A fine ottobre del 1996, il vicegovernatore del Sud-Kivu dichiarò che a breve avrebbe proceduto alla purificazione etnica della regione dalla presenza dei tutsi. Queste parole provocarono proteste e manifestazioni da parte della popolazione tutsi locale e i tumulti che incendiarono le principali città della regione furono il segnale che diede avvio all’invasione. Il 28 ottobre la ribellione orchestrata da Kagame e condotta sul terreno da Kabila ebbe inizio. I rivoluzionari dell’AFDL presero in brevissimo tempo il controllo di Uvira, Bukavu, Goma, e poi iniziarono la loro lunga marcia, muovendosi come una tenaglia, verso la capitale. I principali centri economici e logistici in mano all’esercito lealista di Mobutu vennero travolti dall’avanzata degli uomini di Kabila e intanto, mentre avanzava, l’esercito ribelle lasciava dietro di sé una scia di morte e sangue. Si stima che durante la marcia dell’esercito invasore morirono dai 200 ai 300’000 profughi hutu in quello che fu a tutti gli effetti un “controgenocidio“ che però, anche in questo caso, il mondo preferì non guardare.

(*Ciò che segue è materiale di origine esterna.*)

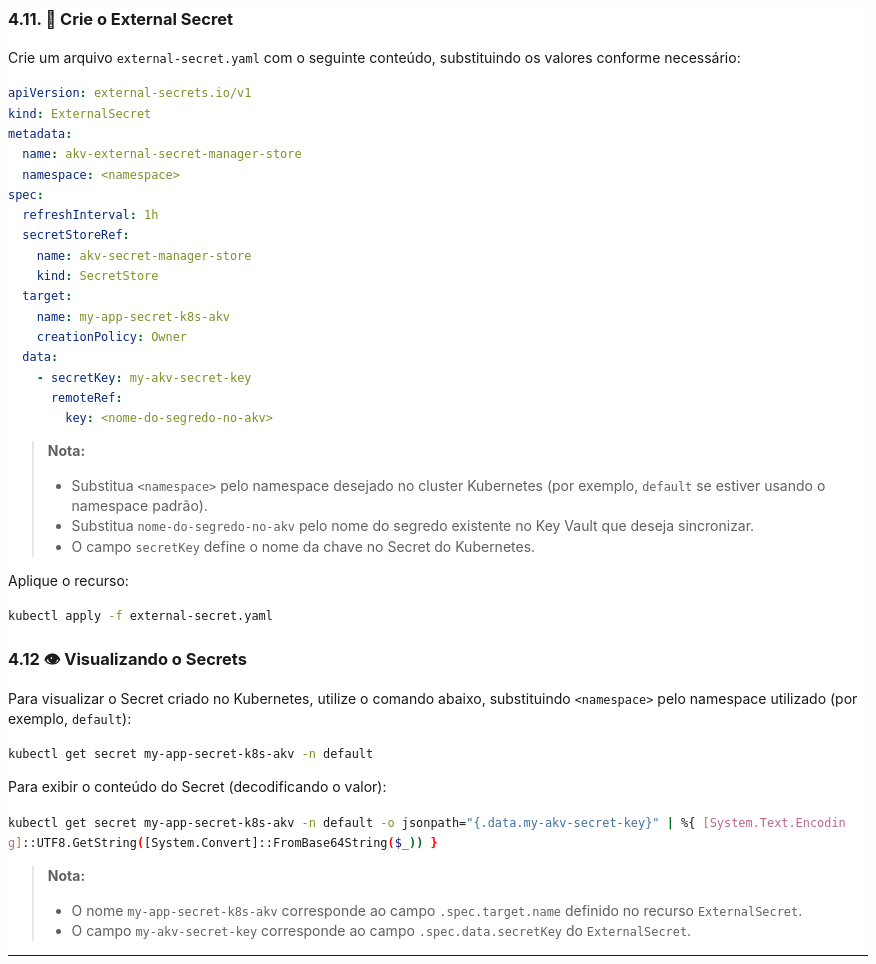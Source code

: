 ### 4.11. 🔁 Crie o External Secret 

Crie um arquivo `external-secret.yaml` com o seguinte conteúdo, substituindo os valores conforme necessário:

```yaml
apiVersion: external-secrets.io/v1
kind: ExternalSecret
metadata:
  name: akv-external-secret-manager-store
  namespace: <namespace>
spec:
  refreshInterval: 1h
  secretStoreRef:
    name: akv-secret-manager-store
    kind: SecretStore
  target:
    name: my-app-secret-k8s-akv
    creationPolicy: Owner
  data:
    - secretKey: my-akv-secret-key
      remoteRef:
        key: <nome-do-segredo-no-akv>
```

> **Nota:**  
> - Substitua `<namespace>` pelo namespace desejado no cluster Kubernetes (por exemplo, `default` se estiver usando o namespace padrão).
> - Substitua `nome-do-segredo-no-akv` pelo nome do segredo existente no Key Vault que deseja sincronizar.
> - O campo `secretKey` define o nome da chave no Secret do Kubernetes.

Aplique o recurso:

```bash
kubectl apply -f external-secret.yaml
```
### 4.12 👁️ Visualizando o Secrets

Para visualizar o Secret criado no Kubernetes, utilize o comando abaixo, substituindo `<namespace>` pelo namespace utilizado (por exemplo, `default`):

```bash
kubectl get secret my-app-secret-k8s-akv -n default
```

Para exibir o conteúdo do Secret (decodificando o valor):

```bash
kubectl get secret my-app-secret-k8s-akv -n default -o jsonpath="{.data.my-akv-secret-key}" | %{ [System.Text.Encoding]::UTF8.GetString([System.Convert]::FromBase64String($_)) }
```

> **Nota:**  
> - O nome `my-app-secret-k8s-akv` corresponde ao campo `.spec.target.name` definido no recurso `ExternalSecret`.
> - O campo `my-akv-secret-key` corresponde ao campo `.spec.data.secretKey` do `ExternalSecret`.

---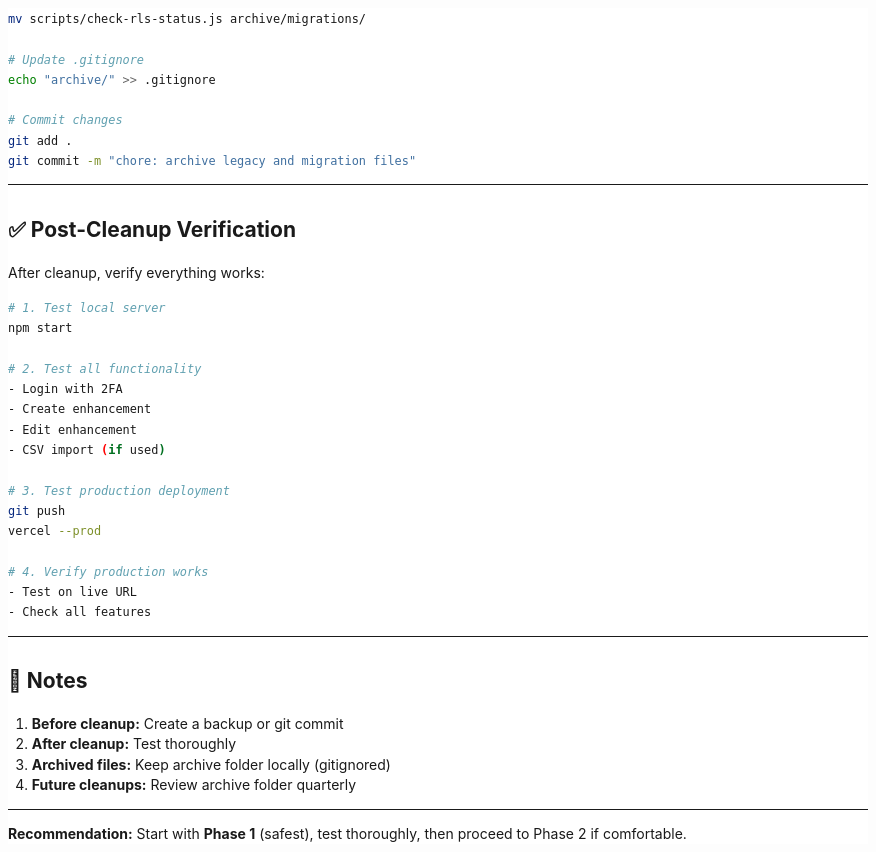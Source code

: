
 ```bash
mv scripts/check-rls-status.js archive/migrations/

# Update .gitignore
echo "archive/" >> .gitignore

# Commit changes
git add .
git commit -m "chore: archive legacy and migration files"
```

---

## ✅ Post-Cleanup Verification

After cleanup, verify everything works:

```bash
# 1. Test local server
npm start

# 2. Test all functionality
- Login with 2FA
- Create enhancement
- Edit enhancement
- CSV import (if used)

# 3. Test production deployment
git push
vercel --prod

# 4. Verify production works
- Test on live URL
- Check all features
```

---

## 📝 Notes

1. **Before cleanup:** Create a backup or git commit
2. **After cleanup:** Test thoroughly
3. **Archived files:** Keep archive folder locally (gitignored)
4. **Future cleanups:** Review archive folder quarterly

---

**Recommendation:** Start with **Phase 1** (safest), test thoroughly, then proceed to Phase 2 if comfortable.
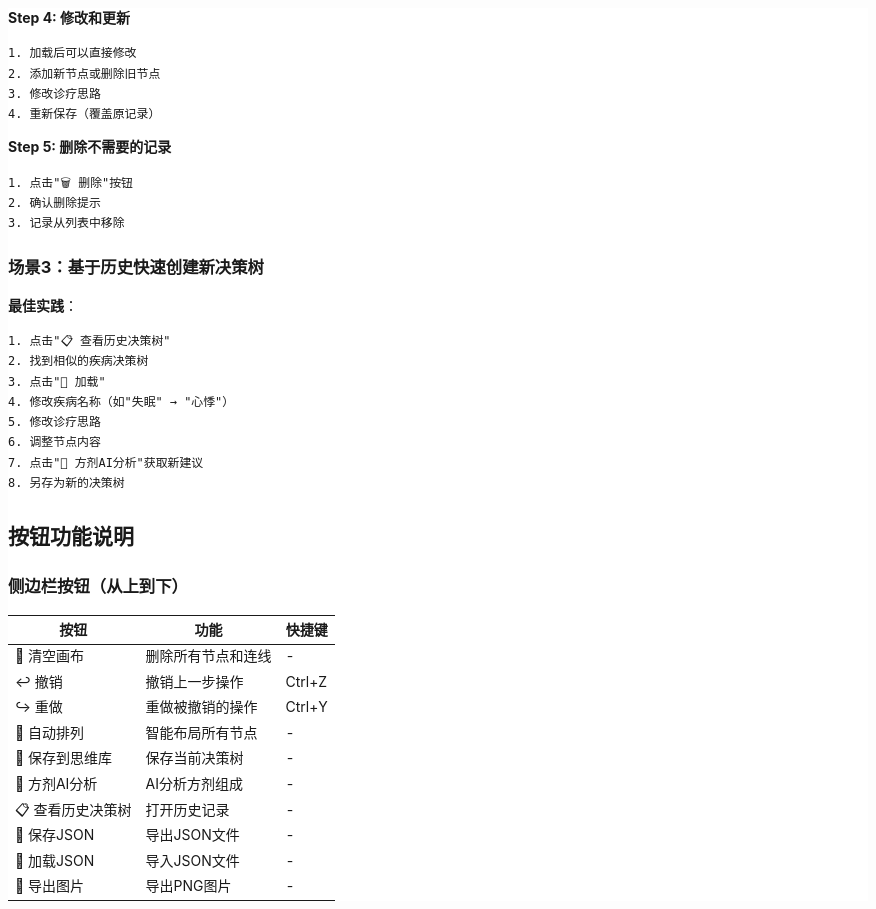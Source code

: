**Step 4: 修改和更新**
```
1. 加载后可以直接修改
2. 添加新节点或删除旧节点
3. 修改诊疗思路
4. 重新保存（覆盖原记录）
```

**Step 5: 删除不需要的记录**
```
1. 点击"🗑️ 删除"按钮
2. 确认删除提示
3. 记录从列表中移除
```

### 场景3：基于历史快速创建新决策树

**最佳实践**：
```
1. 点击"📋 查看历史决策树"
2. 找到相似的疾病决策树
3. 点击"📂 加载"
4. 修改疾病名称（如"失眠" → "心悸"）
5. 修改诊疗思路
6. 调整节点内容
7. 点击"💊 方剂AI分析"获取新建议
8. 另存为新的决策树
```

## 按钮功能说明

### 侧边栏按钮（从上到下）

| 按钮 | 功能 | 快捷键 |
|------|------|--------|
| 🔄 清空画布 | 删除所有节点和连线 | - |
| ↩️ 撤销 | 撤销上一步操作 | Ctrl+Z |
| ↪️ 重做 | 重做被撤销的操作 | Ctrl+Y |
| 📐 自动排列 | 智能布局所有节点 | - |
| 💾 保存到思维库 | 保存当前决策树 | - |
| 💊 方剂AI分析 | AI分析方剂组成 | - |
| 📋 查看历史决策树 | 打开历史记录 | - |
| 💾 保存JSON | 导出JSON文件 | - |
| 📁 加载JSON | 导入JSON文件 | - |
| 📸 导出图片 | 导出PNG图片 | - |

Usa, Regno Unito e Paesi Bassi, spinti dall’imbarazzo di non aver fatto nulla durante il genocidio del Ruanda incominciarono a dare ingente supporto al governo di Kigali, Mobutu poteva contare soltanto sull’aiuto sempre più flebile della Francia e su un manipolo di mercenari europei, per la stragrande maggioranza reclutati tra i serbi veterani della guerra in Bosnia. Ma ogni aiutò esterno per il Grande Leopardo, si rivelò superfluo. Il 16 maggio 1997 i rivoluzionari erano alle porte di Kinshasa, un giorno dopo entrarono nella capitale, presero il controllo della città sconfiggendo un manipolo di fedelissimi di Mobutu ormai allo sbando e Kabila si proclamò nuovo presidente.
Mobutu riuscì a fuggire in Marocco ma soltanto quattro mesi dopo morì per un cancro alla prostata che da anni stava minando la sua salute. Si concluse il 7 settembre 1997 la storia di Mobutu Sese Seko e terminava anche, dopo più di 30 anni, il regime mobutista. Si chiudeva una pagina nera della storia del Congo, ma presto, molto presto, un altro capitolo oscuro si sarebbe aperto, perchè alle porte del Cuore tenebre dell’Africa, stavano bussando feroci e oscuri venti di guerra che nell’arco di pochi mesi avrebbero trascinato la nazione in quella che è stata consegnata alla storia come la Guerra mondiale africana.